Voor zover in de tenlastelegging taal- en/of schrijffouten voorkomen, zijn deze in de bewezenverklaring verbeterd. De verdachte is daardoor niet geschaad in de verdediging.

Vrijspraak

Standpunt van het openbaar ministerie
De advocaat-generaal heeft zich op het standpunt gesteld dat het primair tenlastegelegde, inhoudende poging tot doodslag, wettig en overtuigend kan worden bewezen.
Ten aanzien van het noodweerverweer heeft de advocaat-generaal zich op het standpunt gesteld dat niet aannemelijk is geworden dat sprake was van een noodweersituatie.
Standpunt van de verdediging
De verdediging heeft betoogd dat verdachte dient te worden vrijgesproken van het primair en subsidiair tenlastegelegde, dan wel dient te worden ontslagen van alle rechtsvervolging vanwege noodweer(exces).
Oordeel van het hof
Het hof stelt vast dat verdachte en aangever op 26 september 2022 aanwezig waren in de woning van aangever te [plaats] en dat tussen hen een geweldsincident heeft plaatsgevonden, waarbij aangever ernstig letsel heeft opgelopen. Over wat er precies is gebeurd, hebben verdachte en aangever uiteenlopende verklaringen afgelegd. Aangever heeft namelijk verklaard dat verdachte de hamer uit aangever zijn kamer heeft gepakt en hem (meermalen) met deze hamer heeft geslagen, terwijl verdachte heeft verklaard dat aangever de hamer heeft gepakt, daar mee bleef zwaaien en dat hij vervolgens de hamer heeft afgepakt en heeft weggegooid. Verdachte heeft ook verklaard dat hij aangever enkel ter afweer met zijn vuisten heeft geslagen.
Het hof stelt voorop dat verdachte weliswaar heeft bekend dat hij aangever met zijn vuisten heeft geslagen, maar dat aan hem geen mishandeling ten laste is gelegd. Vervolgens is het hof van oordeel dat je kan spreken van een poging tot doodslag in het geval je kan vaststellen dat verdachte [benadeelde] hard met een hamer op het hoofd heeft geslagen. Nu de verklaringen van aangever en verdachte dusdanig uiteenlopen, en de letselrapportage ook geen uitsluitsel biedt, kan het hof op basis van het dossier onvoldoende vaststellen wat de feitelijke gang van zaken is geweest met betrekking tot het hard met de hamer op het hoofd slaan. Wat exact in de woning gebeurd zou zijn, valt niet met enige mate van zekerheid vast te stellen. Het hof spreekt verdachte daarom vrij van het primair tenlastegelegde.
Ten aanzien van het subsidiair tenlastegelegde overweegt het hof dat het dossier onvoldoende steun biedt om aan te nemen dat sprake is van zwaar lichamelijk letsel. Het hof spreekt verdachte dan ook vrij van het aan hem subsidiair tenlastegelegde.
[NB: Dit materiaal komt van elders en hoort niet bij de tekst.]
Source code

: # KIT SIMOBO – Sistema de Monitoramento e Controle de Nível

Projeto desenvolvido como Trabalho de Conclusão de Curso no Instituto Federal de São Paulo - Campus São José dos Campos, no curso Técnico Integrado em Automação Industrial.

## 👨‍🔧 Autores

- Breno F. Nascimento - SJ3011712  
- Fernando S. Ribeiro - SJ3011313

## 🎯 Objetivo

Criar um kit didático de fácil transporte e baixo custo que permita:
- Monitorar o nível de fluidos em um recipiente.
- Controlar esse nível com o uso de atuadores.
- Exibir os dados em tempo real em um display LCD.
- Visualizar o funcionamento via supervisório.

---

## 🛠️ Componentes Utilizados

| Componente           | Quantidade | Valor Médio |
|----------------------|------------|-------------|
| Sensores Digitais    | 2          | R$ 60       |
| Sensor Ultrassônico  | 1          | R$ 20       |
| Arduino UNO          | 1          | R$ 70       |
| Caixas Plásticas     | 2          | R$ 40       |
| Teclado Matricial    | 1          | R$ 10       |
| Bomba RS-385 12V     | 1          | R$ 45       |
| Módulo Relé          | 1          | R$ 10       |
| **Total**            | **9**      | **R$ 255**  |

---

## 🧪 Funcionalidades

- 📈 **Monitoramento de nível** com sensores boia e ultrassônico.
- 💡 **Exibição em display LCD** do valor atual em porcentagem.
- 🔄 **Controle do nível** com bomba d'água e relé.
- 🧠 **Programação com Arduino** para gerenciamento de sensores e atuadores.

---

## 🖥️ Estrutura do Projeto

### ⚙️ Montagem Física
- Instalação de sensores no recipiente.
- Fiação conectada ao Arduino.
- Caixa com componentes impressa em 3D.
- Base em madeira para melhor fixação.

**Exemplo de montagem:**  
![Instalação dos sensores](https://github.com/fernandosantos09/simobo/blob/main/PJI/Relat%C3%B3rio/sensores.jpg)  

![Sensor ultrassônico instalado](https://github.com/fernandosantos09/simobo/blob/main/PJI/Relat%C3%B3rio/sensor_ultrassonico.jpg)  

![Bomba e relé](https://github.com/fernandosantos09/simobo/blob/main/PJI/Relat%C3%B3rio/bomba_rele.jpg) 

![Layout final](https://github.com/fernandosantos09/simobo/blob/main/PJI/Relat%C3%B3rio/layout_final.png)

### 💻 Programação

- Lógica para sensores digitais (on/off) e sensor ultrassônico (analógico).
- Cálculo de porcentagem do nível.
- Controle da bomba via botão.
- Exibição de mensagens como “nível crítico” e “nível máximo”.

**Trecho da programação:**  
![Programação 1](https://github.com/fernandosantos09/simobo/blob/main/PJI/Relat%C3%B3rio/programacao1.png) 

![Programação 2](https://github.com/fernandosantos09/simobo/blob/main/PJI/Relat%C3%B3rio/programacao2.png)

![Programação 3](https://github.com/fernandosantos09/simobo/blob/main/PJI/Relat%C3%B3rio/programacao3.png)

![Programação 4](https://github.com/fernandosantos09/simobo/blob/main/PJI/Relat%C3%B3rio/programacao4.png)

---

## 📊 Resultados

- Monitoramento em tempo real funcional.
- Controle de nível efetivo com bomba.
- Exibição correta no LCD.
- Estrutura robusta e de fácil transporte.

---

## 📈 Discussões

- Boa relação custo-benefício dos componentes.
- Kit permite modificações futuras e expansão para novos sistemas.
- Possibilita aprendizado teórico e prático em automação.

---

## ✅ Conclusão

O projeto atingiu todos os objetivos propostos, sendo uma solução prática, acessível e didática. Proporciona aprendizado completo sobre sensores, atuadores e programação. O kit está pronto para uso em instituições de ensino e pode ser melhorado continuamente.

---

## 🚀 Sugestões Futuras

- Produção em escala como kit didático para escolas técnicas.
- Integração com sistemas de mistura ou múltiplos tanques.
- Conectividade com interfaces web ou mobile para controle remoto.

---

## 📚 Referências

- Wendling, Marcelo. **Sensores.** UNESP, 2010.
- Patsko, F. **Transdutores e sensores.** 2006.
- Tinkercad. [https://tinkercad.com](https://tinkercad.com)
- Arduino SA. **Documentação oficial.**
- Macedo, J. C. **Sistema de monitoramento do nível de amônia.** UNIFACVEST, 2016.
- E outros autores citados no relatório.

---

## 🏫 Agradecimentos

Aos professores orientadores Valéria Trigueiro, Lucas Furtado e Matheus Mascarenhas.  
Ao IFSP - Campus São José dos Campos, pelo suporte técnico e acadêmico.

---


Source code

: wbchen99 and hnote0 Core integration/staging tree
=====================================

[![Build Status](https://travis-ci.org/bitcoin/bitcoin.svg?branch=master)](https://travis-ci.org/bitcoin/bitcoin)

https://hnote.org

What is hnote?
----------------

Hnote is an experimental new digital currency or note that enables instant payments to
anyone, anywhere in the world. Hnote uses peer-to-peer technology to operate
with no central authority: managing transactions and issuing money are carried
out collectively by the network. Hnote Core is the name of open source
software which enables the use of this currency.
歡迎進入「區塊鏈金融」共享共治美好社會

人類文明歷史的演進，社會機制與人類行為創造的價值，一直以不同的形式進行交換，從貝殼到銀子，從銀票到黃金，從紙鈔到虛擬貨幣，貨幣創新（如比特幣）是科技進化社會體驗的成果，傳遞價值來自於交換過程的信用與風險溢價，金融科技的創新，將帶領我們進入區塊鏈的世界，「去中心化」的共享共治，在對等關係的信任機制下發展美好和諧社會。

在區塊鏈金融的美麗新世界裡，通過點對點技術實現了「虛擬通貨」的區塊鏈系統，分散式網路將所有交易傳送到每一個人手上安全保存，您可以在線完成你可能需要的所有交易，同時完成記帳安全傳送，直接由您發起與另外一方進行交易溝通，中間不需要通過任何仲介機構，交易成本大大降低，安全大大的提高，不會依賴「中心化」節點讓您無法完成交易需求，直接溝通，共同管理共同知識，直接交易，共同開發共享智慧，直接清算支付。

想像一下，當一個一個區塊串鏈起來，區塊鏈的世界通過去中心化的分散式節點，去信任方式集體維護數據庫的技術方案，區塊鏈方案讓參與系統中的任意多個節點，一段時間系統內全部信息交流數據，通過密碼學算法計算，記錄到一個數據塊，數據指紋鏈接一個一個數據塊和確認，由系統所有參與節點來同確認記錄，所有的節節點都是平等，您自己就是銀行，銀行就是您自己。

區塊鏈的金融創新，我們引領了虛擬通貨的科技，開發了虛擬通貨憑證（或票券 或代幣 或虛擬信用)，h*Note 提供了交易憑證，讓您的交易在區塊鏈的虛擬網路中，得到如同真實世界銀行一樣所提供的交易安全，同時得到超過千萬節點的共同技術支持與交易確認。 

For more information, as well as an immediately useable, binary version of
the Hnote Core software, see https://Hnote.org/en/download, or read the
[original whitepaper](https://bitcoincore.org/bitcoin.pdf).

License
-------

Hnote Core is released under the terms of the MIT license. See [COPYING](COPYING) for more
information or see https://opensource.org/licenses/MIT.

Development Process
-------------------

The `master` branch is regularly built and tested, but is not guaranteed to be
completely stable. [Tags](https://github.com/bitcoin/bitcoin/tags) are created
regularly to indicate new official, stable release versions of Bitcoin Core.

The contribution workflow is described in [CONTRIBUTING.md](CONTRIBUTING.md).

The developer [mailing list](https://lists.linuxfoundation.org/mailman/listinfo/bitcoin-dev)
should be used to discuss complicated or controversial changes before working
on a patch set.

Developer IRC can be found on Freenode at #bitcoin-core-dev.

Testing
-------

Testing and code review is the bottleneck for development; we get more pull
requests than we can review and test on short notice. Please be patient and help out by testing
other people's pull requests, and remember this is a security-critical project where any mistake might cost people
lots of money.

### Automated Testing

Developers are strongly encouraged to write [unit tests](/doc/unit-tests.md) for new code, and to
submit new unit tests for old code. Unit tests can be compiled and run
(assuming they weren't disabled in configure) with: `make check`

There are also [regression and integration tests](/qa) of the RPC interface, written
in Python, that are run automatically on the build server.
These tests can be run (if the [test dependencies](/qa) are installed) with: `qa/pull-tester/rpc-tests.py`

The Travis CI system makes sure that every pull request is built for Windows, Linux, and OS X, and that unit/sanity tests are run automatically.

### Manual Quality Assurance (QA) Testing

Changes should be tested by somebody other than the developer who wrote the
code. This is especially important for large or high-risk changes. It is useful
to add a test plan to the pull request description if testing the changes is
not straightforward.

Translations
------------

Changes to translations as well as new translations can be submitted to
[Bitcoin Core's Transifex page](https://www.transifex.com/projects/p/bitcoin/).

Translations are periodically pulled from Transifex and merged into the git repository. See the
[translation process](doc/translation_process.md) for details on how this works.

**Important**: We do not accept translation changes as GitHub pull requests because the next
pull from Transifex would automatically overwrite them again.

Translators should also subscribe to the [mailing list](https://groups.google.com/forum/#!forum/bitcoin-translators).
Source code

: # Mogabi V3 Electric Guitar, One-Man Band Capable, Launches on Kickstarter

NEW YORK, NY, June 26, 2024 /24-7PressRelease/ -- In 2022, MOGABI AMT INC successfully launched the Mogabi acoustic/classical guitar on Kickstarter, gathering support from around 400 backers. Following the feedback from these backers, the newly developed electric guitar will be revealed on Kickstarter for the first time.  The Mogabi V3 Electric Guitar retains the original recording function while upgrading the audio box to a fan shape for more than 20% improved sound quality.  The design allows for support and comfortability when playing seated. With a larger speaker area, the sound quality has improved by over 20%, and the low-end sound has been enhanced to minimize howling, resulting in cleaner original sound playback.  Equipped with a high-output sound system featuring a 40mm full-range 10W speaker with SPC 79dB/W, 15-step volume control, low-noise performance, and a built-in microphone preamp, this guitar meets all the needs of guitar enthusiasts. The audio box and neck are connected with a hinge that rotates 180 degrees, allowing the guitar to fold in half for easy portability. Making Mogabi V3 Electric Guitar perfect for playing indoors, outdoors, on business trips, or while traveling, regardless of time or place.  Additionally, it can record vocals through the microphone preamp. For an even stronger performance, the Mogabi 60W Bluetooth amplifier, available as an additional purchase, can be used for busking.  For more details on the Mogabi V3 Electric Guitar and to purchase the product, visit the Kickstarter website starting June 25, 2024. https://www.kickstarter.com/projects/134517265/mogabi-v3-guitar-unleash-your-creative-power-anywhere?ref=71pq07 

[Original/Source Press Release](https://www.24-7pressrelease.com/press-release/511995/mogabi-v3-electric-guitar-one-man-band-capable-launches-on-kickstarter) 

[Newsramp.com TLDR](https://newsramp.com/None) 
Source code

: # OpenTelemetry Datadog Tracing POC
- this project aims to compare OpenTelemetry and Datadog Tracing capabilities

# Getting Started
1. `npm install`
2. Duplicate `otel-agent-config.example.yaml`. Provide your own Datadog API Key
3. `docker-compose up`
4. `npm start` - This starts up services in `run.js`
Vordering tot tenuitvoerlegging

Het hof zal de vordering van de officier van justitie, d.d. 17 november 2022 tot tenuitvoerlegging van de gevangenisstraf, de verdachte voorwaardelijk opgelegd bij vonnis van de rechtbank Noord-Nederland d.d. 6 oktober 2020 afwijzen, aangezien verdachte wordt vrijgesproken ter zake van het hem als voormeld tenlastegelegde.

BESLISSING

Het hof:
Vernietigt het vonnis waarvan beroep en doet opnieuw recht:
Verklaart niet bewezen dat de verdachte het primair en subsidiair tenlastegelegde heeft begaan en spreekt de verdachte daarvan vrij.
Wijst af de vordering van de officier van justitie in het arrondissement te Noord-Nederland van 17 november 2022, strekkende tot tenuitvoerlegging van de bij vonnis van de rechtbank Noord-Nederland van 6 oktober 2020, parketnummer 18-111619-20, voorwaardelijk opgelegde gevangenisstraf 3 maanden met proeftijd van 3 jaren.
Heeft bij beschikking van 5 december 2023 de voorlopige hechtenis opgeheven.
Aldus gewezen door
mr. O. Anjewierden, voorzitter,
mr. J. Hielkema en mr. A.F. van Kooij, raadsheren,
in tegenwoordigheid van mr. I.E. van Zalen, griffier,
en op 8 december 2023 ter openbare terechtzitting uitgesproken.